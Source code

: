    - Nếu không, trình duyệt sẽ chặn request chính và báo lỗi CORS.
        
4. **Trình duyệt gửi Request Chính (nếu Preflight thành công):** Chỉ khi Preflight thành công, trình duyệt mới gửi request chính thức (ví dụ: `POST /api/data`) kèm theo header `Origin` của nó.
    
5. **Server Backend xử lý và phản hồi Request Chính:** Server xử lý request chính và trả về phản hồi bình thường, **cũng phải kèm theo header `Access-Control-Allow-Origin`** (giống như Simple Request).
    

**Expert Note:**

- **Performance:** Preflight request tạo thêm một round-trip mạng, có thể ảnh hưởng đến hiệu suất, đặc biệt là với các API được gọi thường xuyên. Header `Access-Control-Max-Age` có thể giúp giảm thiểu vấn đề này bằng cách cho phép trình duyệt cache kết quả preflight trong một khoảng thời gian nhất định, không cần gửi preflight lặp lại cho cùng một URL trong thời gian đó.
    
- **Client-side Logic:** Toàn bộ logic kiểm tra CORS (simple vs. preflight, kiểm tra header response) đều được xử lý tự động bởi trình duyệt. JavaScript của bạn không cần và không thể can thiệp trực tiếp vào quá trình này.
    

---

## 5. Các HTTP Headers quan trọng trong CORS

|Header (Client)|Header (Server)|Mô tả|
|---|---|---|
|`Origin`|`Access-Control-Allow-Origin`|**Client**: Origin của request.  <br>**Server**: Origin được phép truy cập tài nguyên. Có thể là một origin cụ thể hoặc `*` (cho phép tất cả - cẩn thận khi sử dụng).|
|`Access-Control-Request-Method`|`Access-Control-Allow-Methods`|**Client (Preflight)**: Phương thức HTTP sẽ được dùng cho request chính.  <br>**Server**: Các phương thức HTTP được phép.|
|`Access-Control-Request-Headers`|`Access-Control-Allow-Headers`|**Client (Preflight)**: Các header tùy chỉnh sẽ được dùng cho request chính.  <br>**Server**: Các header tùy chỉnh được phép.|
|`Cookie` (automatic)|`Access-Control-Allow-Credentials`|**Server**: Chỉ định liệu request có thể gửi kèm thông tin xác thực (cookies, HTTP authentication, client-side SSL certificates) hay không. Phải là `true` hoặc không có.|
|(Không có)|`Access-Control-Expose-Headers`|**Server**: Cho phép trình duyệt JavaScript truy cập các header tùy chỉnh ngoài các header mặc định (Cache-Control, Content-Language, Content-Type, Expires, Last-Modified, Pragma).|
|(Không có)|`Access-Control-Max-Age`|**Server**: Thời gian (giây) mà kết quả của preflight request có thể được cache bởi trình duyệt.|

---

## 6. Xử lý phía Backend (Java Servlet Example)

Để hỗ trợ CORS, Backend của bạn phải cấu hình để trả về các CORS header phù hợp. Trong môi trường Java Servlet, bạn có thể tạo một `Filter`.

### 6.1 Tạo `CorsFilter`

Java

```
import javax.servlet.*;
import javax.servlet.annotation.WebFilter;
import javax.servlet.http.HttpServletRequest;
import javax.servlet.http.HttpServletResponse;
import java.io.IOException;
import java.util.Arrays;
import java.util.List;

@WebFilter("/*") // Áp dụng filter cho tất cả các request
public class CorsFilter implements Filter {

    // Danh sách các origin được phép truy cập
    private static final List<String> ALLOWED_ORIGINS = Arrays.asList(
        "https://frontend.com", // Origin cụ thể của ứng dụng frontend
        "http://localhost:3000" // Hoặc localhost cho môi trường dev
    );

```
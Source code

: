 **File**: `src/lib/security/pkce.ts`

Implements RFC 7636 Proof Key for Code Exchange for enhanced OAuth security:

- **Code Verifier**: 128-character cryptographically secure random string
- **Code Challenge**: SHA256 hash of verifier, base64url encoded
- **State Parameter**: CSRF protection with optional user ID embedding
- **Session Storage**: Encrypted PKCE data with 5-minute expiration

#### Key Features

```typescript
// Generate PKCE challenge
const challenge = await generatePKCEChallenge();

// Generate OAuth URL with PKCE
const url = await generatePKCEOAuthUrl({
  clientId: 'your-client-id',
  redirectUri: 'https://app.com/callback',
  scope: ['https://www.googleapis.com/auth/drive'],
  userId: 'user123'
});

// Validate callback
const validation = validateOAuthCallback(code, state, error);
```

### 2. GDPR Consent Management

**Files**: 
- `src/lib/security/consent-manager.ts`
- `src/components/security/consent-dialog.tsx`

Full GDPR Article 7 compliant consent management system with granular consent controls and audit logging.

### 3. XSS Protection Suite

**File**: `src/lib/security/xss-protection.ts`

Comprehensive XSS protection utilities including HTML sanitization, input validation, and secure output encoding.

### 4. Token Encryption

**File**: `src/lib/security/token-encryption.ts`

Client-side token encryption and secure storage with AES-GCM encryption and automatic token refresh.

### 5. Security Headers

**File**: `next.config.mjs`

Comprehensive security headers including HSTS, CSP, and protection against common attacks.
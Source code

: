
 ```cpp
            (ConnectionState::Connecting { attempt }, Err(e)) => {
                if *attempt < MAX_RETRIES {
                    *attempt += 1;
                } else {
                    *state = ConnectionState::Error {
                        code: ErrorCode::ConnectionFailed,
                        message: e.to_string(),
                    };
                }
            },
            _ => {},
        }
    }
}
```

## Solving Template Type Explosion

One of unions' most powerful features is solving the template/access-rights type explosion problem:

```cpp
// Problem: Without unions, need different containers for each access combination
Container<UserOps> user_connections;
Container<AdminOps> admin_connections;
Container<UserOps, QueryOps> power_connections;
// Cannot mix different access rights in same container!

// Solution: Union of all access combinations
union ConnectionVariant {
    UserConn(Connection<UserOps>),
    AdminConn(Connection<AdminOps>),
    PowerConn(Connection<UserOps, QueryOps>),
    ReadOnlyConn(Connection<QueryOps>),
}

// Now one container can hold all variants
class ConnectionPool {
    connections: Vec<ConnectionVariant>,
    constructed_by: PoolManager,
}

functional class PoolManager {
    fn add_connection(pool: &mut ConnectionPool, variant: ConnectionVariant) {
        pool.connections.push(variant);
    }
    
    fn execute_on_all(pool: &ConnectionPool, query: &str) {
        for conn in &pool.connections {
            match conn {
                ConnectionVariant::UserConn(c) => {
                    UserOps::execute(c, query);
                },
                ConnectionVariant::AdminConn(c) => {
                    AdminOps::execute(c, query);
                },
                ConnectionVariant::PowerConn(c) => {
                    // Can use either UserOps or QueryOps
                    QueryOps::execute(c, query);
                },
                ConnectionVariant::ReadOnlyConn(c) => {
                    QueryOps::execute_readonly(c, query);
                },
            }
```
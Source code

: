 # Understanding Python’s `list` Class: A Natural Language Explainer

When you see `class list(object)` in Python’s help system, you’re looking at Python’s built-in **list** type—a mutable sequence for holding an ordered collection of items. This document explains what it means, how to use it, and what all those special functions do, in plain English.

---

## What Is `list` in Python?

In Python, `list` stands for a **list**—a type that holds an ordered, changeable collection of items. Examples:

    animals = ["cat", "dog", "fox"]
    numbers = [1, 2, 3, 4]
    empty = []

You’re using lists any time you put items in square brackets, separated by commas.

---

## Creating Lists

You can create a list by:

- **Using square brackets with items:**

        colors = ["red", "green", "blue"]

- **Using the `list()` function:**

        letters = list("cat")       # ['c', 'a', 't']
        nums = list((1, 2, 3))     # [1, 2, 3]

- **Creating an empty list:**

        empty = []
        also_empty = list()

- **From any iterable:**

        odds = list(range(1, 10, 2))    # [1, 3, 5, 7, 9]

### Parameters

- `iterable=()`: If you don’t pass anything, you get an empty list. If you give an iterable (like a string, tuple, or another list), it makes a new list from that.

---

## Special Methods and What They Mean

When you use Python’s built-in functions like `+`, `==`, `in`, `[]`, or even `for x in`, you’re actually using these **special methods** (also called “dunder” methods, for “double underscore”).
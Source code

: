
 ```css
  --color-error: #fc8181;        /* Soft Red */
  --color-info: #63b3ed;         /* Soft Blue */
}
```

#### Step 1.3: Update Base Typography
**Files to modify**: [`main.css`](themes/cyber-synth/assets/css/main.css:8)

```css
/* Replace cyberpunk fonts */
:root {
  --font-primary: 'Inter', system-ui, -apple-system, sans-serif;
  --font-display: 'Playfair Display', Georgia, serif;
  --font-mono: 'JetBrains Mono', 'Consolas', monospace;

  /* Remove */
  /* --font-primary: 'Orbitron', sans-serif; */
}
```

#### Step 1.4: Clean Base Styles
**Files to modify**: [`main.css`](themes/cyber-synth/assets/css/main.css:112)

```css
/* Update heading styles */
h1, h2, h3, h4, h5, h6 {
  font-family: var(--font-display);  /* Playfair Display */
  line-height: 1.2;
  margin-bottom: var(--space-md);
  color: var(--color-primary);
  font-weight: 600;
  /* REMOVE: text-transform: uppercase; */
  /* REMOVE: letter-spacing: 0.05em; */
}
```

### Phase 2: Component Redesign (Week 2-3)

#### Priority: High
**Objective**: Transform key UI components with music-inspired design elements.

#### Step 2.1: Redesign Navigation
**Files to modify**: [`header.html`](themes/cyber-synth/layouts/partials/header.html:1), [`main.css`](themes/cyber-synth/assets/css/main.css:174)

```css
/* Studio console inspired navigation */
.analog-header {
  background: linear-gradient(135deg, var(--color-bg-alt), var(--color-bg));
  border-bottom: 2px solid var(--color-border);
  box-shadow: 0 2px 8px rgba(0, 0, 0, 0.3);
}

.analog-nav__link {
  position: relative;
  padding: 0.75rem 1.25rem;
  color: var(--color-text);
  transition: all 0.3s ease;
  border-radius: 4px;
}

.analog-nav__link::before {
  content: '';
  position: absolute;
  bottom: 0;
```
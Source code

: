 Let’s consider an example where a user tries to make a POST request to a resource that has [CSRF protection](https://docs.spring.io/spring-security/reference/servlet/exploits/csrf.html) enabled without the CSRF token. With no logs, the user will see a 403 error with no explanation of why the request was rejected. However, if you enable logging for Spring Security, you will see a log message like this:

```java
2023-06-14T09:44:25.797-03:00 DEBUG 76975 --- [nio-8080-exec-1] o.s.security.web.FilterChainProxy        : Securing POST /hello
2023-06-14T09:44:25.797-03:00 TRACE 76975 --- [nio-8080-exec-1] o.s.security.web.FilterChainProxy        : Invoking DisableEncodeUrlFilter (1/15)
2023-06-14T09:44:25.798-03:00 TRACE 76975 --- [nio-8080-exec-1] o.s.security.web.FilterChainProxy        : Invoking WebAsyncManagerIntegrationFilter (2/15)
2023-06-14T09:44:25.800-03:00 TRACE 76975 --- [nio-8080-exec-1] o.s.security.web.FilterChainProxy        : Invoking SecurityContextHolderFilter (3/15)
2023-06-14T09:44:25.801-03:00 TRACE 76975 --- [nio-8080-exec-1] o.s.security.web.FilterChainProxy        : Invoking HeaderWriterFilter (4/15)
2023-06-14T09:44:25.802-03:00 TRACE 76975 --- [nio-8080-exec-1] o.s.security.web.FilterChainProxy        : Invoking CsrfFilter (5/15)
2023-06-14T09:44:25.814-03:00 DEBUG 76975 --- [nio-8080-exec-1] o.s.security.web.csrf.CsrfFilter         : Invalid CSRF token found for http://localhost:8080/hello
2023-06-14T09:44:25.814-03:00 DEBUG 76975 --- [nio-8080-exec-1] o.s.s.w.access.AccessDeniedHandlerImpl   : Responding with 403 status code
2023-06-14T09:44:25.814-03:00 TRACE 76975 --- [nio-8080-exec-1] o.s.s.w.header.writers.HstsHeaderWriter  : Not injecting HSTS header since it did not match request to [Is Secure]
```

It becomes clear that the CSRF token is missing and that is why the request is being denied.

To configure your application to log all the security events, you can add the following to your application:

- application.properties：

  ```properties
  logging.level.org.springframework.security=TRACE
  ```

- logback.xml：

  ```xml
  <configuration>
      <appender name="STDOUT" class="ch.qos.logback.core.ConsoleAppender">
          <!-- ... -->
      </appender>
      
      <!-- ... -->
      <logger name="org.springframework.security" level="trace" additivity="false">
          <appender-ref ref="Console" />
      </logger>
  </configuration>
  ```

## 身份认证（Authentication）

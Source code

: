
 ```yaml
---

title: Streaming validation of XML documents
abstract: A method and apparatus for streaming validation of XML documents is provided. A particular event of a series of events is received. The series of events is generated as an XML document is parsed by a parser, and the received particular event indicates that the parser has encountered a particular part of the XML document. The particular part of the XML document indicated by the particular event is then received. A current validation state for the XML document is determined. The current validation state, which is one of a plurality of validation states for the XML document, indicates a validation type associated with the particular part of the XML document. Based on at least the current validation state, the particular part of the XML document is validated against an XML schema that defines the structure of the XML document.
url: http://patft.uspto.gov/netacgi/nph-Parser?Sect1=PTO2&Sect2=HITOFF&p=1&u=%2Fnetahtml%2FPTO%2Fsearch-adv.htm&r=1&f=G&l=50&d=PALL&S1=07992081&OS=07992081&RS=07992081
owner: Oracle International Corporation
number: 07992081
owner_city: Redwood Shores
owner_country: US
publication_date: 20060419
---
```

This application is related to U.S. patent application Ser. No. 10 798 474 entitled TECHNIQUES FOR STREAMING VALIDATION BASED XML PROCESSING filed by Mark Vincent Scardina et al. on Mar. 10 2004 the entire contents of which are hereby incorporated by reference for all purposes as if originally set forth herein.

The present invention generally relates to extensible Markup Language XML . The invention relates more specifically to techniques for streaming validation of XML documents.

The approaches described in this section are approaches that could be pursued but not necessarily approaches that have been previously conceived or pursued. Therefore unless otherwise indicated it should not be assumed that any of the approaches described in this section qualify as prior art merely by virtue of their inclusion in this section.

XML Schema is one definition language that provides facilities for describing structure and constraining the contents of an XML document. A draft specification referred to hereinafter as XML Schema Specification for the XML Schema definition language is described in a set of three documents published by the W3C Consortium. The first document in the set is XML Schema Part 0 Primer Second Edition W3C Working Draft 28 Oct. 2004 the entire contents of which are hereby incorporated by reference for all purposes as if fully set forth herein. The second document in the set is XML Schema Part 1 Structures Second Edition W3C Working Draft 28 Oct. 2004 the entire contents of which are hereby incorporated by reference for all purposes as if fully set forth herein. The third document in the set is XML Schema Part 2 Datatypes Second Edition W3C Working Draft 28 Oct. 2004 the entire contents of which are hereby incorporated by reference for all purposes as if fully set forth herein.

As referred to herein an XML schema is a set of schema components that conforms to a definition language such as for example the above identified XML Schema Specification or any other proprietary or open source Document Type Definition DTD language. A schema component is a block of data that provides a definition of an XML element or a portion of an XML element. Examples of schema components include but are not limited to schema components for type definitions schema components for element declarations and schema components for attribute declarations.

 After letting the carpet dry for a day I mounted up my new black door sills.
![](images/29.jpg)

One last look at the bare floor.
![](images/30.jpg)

------------

▶ **ACTIVITY**
Lines holding the word "truy" are the answer; copy every one from the records above.

▶ **REPLY**
|`Origin`|`Access-Control-Allow-Origin`|**Client**: Origin của request.  <br>**Server**: Origin được phép truy cập tài nguyên. Có thể là một origin cụ thể hoặc `*` (cho phép tất cả - cẩn thận khi sử dụng).|
|(Không có)|`Access-Control-Expose-Headers`|**Server**: Cho phép trình duyệt JavaScript truy cập các header tùy chỉnh ngoài các header mặc định (Cache-Control, Content-Language, Content-Type, Expires, Last-Modified, Pragma).|
    // Danh sách các origin được phép truy cập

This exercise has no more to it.